WHAT YOU NEED TO DO: Your answer must be an exact copy of the entries below, with every picture removed.

Plain-text document sources

____________

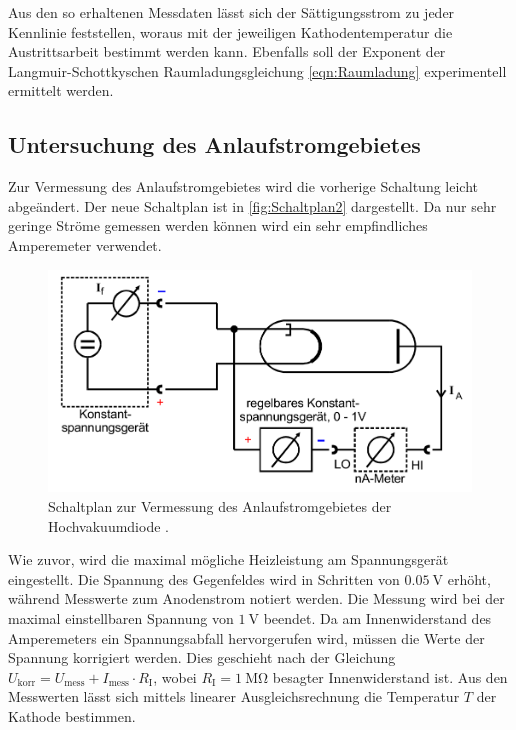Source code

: Aus den so erhaltenen Messdaten lässt sich der Sättigungsstrom zu jeder Kennlinie feststellen, woraus mit der jeweiligen Kathodentemperatur die Austrittsarbeit bestimmt werden kann.
Ebenfalls soll der Exponent der Langmuir-Schottkyschen Raumladungsgleichung \ref{eqn:Raumladung} experimentell ermittelt werden.

\subsection{Untersuchung des Anlaufstromgebietes}
\label{subsec:D_Anlaufstrom}
Zur Vermessung des Anlaufstromgebietes wird die vorherige Schaltung leicht abgeändert. Der neue Schaltplan ist in \autoref{fig:Schaltplan2} dargestellt. 
Da nur sehr geringe Ströme gemessen werden können wird ein sehr empfindliches Amperemeter verwendet.

\begin{figure}
    \centering
    \includegraphics[width = .6\textwidth]{content/Schaltplan2.png}
    \caption{Schaltplan zur Vermessung des Anlaufstromgebietes der Hochvakuumdiode \cite{v504}.}
    \label{fig:Schaltplan2}
\end{figure}

Wie zuvor, wird die maximal mögliche Heizleistung am Spannungsgerät eingestellt. Die Spannung des Gegenfeldes wird in Schritten von $\qty{0.05}{\volt}$ erhöht, während Messwerte
zum Anodenstrom notiert werden. Die Messung wird bei der maximal einstellbaren Spannung von $\qty{1}{\volt}$ beendet.
Da am Innenwiderstand des Amperemeters ein Spannungsabfall hervorgerufen wird, müssen die Werte der Spannung korrigiert werden. 
Dies geschieht nach der Gleichung $U_\text{korr} = U_\text{mess} + I_\text{mess} \cdot R_\text{I}$, wobei $R_\text{I} = \qty{1}{\mega\ohm}$ besagter Innenwiderstand ist.
Aus den Messwerten lässt sich mittels linearer Ausgleichsrechnung die Temperatur $T$ der Kathode bestimmen. 
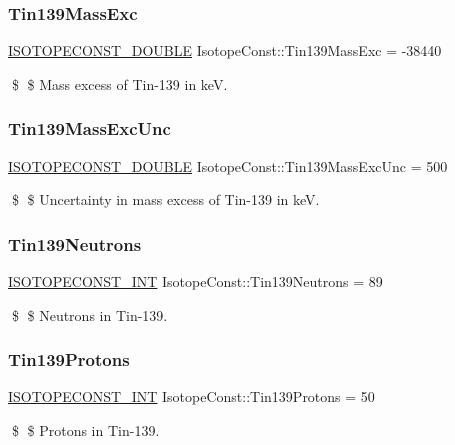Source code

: \subsubsection{\texorpdfstring{Tin139\+Mass\+Exc}{Tin139MassExc}}
{\footnotesize\ttfamily \mbox{\hyperlink{group___isotope_const-_macros_ga8f45a7272ce02c0b4c65c44636ed719a}{I\+S\+O\+T\+O\+P\+E\+C\+O\+N\+S\+T\+\_\+\+D\+O\+U\+B\+LE}} Isotope\+Const\+::\+Tin139\+Mass\+Exc = -\/38440}

\$ \$ Mass excess of Tin-\/139 in keV. \mbox{\label{group___isotope_const-_tin-_sn139_gad206a735a1633607de3214eacd5dea10}} 
\subsubsection{\texorpdfstring{Tin139\+Mass\+Exc\+Unc}{Tin139MassExcUnc}}
{\footnotesize\ttfamily \mbox{\hyperlink{group___isotope_const-_macros_ga8f45a7272ce02c0b4c65c44636ed719a}{I\+S\+O\+T\+O\+P\+E\+C\+O\+N\+S\+T\+\_\+\+D\+O\+U\+B\+LE}} Isotope\+Const\+::\+Tin139\+Mass\+Exc\+Unc = 500}

\$ \$ Uncertainty in mass excess of Tin-\/139 in keV. \mbox{\label{group___isotope_const-_tin-_sn139_ga37e2f09bd33670cd802c818f29c542f6}} 
\subsubsection{\texorpdfstring{Tin139\+Neutrons}{Tin139Neutrons}}
{\footnotesize\ttfamily \mbox{\hyperlink{group___isotope_const-_macros_ga5f18360b3e99483a35c32d789e62621c}{I\+S\+O\+T\+O\+P\+E\+C\+O\+N\+S\+T\+\_\+\+I\+NT}} Isotope\+Const\+::\+Tin139\+Neutrons = 89}

\$ \$ Neutrons in Tin-\/139. \mbox{\label{group___isotope_const-_tin-_sn139_ga8aed77912af1c4cadcb14d8893ddeae8}} 
\subsubsection{\texorpdfstring{Tin139\+Protons}{Tin139Protons}}
{\footnotesize\ttfamily \mbox{\hyperlink{group___isotope_const-_macros_ga5f18360b3e99483a35c32d789e62621c}{I\+S\+O\+T\+O\+P\+E\+C\+O\+N\+S\+T\+\_\+\+I\+NT}} Isotope\+Const\+::\+Tin139\+Protons = 50}

\$ \$ Protons in Tin-\/139. 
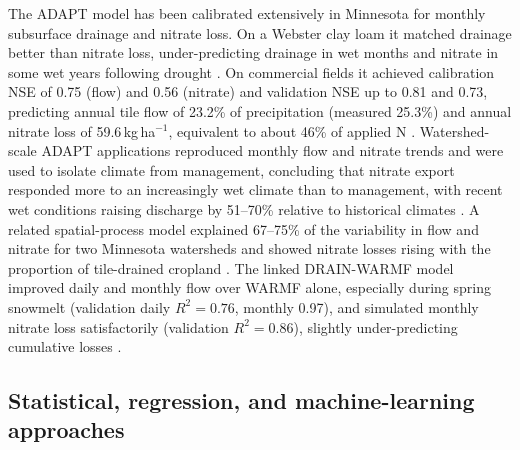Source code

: The ADAPT model has been calibrated extensively in Minnesota for monthly subsurface drainage and nitrate loss. On a Webster clay loam it matched drainage better than nitrate loss, under-predicting drainage in wet months and nitrate in some wet years following drought \parencite{Davis2000}. On commercial fields it achieved calibration NSE of 0.75 (flow) and 0.56 (nitrate) and validation NSE up to 0.81 and 0.73, predicting annual tile flow of 23.2\% of precipitation (measured 25.3\%) and annual nitrate loss of 59.6\,kg\,ha$^{-1}$, equivalent to about 46\% of applied N \parencite{Nangia2008,Nangia2010c}. Watershed-scale ADAPT applications reproduced monthly flow and nitrate trends and were used to isolate climate from management, concluding that nitrate export responded more to an increasingly wet climate than to management, with recent wet conditions raising discharge by 51--70\% relative to historical climates \parencite{Nangia2010,Nangia2010b}. A related spatial-process model explained 67--75\% of the variability in flow and nitrate for two Minnesota watersheds and showed nitrate losses rising with the proportion of tile-drained cropland \parencite{Gowda2007}. The linked DRAIN-WARMF model improved daily and monthly flow over WARMF alone, especially during spring snowmelt (validation daily $R^2 = 0.76$, monthly 0.97), and simulated monthly nitrate loss satisfactorily (validation $R^2 = 0.86$), slightly under-predicting cumulative losses \parencite{Dayyani2010}.

\subsection{Statistical, regression, and machine-learning approaches}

____________

FINISHED TASK:
Source code

: Aus den so erhaltenen Messdaten lässt sich der Sättigungsstrom zu jeder Kennlinie feststellen, woraus mit der jeweiligen Kathodentemperatur die Austrittsarbeit bestimmt werden kann.
Ebenfalls soll der Exponent der Langmuir-Schottkyschen Raumladungsgleichung \ref{eqn:Raumladung} experimentell ermittelt werden.

\subsection{Untersuchung des Anlaufstromgebietes}
\label{subsec:D_Anlaufstrom}
Zur Vermessung des Anlaufstromgebietes wird die vorherige Schaltung leicht abgeändert. Der neue Schaltplan ist in \autoref{fig:Schaltplan2} dargestellt. 
Da nur sehr geringe Ströme gemessen werden können wird ein sehr empfindliches Amperemeter verwendet.

\begin{figure}
    \centering
    \includegraphics[width = .6\textwidth]{content/Schaltplan2.png}
    \caption{Schaltplan zur Vermessung des Anlaufstromgebietes der Hochvakuumdiode \cite{v504}.}
    \label{fig:Schaltplan2}
\end{figure}

Wie zuvor, wird die maximal mögliche Heizleistung am Spannungsgerät eingestellt. Die Spannung des Gegenfeldes wird in Schritten von $\qty{0.05}{\volt}$ erhöht, während Messwerte
zum Anodenstrom notiert werden. Die Messung wird bei der maximal einstellbaren Spannung von $\qty{1}{\volt}$ beendet.
Da am Innenwiderstand des Amperemeters ein Spannungsabfall hervorgerufen wird, müssen die Werte der Spannung korrigiert werden. 
Dies geschieht nach der Gleichung $U_\text{korr} = U_\text{mess} + I_\text{mess} \cdot R_\text{I}$, wobei $R_\text{I} = \qty{1}{\mega\ohm}$ besagter Innenwiderstand ist.
Aus den Messwerten lässt sich mittels linearer Ausgleichsrechnung die Temperatur $T$ der Kathode bestimmen. 
Source code

: \subsubsection{\texorpdfstring{Tin139\+Mass\+Exc}{Tin139MassExc}}
{\footnotesize\ttfamily \mbox{\hyperlink{group___isotope_const-_macros_ga8f45a7272ce02c0b4c65c44636ed719a}{I\+S\+O\+T\+O\+P\+E\+C\+O\+N\+S\+T\+\_\+\+D\+O\+U\+B\+LE}} Isotope\+Const\+::\+Tin139\+Mass\+Exc = -\/38440}

\$ \$ Mass excess of Tin-\/139 in keV. \mbox{\label{group___isotope_const-_tin-_sn139_gad206a735a1633607de3214eacd5dea10}} 
\subsubsection{\texorpdfstring{Tin139\+Mass\+Exc\+Unc}{Tin139MassExcUnc}}
{\footnotesize\ttfamily \mbox{\hyperlink{group___isotope_const-_macros_ga8f45a7272ce02c0b4c65c44636ed719a}{I\+S\+O\+T\+O\+P\+E\+C\+O\+N\+S\+T\+\_\+\+D\+O\+U\+B\+LE}} Isotope\+Const\+::\+Tin139\+Mass\+Exc\+Unc = 500}

\$ \$ Uncertainty in mass excess of Tin-\/139 in keV. \mbox{\label{group___isotope_const-_tin-_sn139_ga37e2f09bd33670cd802c818f29c542f6}} 
\subsubsection{\texorpdfstring{Tin139\+Neutrons}{Tin139Neutrons}}
{\footnotesize\ttfamily \mbox{\hyperlink{group___isotope_const-_macros_ga5f18360b3e99483a35c32d789e62621c}{I\+S\+O\+T\+O\+P\+E\+C\+O\+N\+S\+T\+\_\+\+I\+NT}} Isotope\+Const\+::\+Tin139\+Neutrons = 89}

\$ \$ Neutrons in Tin-\/139. \mbox{\label{group___isotope_const-_tin-_sn139_ga8aed77912af1c4cadcb14d8893ddeae8}} 
\subsubsection{\texorpdfstring{Tin139\+Protons}{Tin139Protons}}
{\footnotesize\ttfamily \mbox{\hyperlink{group___isotope_const-_macros_ga5f18360b3e99483a35c32d789e62621c}{I\+S\+O\+T\+O\+P\+E\+C\+O\+N\+S\+T\+\_\+\+I\+NT}} Isotope\+Const\+::\+Tin139\+Protons = 50}

\$ \$ Protons in Tin-\/139. 
Source code

: The ADAPT model has been calibrated extensively in Minnesota for monthly subsurface drainage and nitrate loss. On a Webster clay loam it matched drainage better than nitrate loss, under-predicting drainage in wet months and nitrate in some wet years following drought \parencite{Davis2000}. On commercial fields it achieved calibration NSE of 0.75 (flow) and 0.56 (nitrate) and validation NSE up to 0.81 and 0.73, predicting annual tile flow of 23.2\% of precipitation (measured 25.3\%) and annual nitrate loss of 59.6\,kg\,ha$^{-1}$, equivalent to about 46\% of applied N \parencite{Nangia2008,Nangia2010c}. Watershed-scale ADAPT applications reproduced monthly flow and nitrate trends and were used to isolate climate from management, concluding that nitrate export responded more to an increasingly wet climate than to management, with recent wet conditions raising discharge by 51--70\% relative to historical climates \parencite{Nangia2010,Nangia2010b}. A related spatial-process model explained 67--75\% of the variability in flow and nitrate for two Minnesota watersheds and showed nitrate losses rising with the proportion of tile-drained cropland \parencite{Gowda2007}. The linked DRAIN-WARMF model improved daily and monthly flow over WARMF alone, especially during spring snowmelt (validation daily $R^2 = 0.76$, monthly 0.97), and simulated monthly nitrate loss satisfactorily (validation $R^2 = 0.86$), slightly under-predicting cumulative losses \parencite{Dayyani2010}.

\subsection{Statistical, regression, and machine-learning approaches}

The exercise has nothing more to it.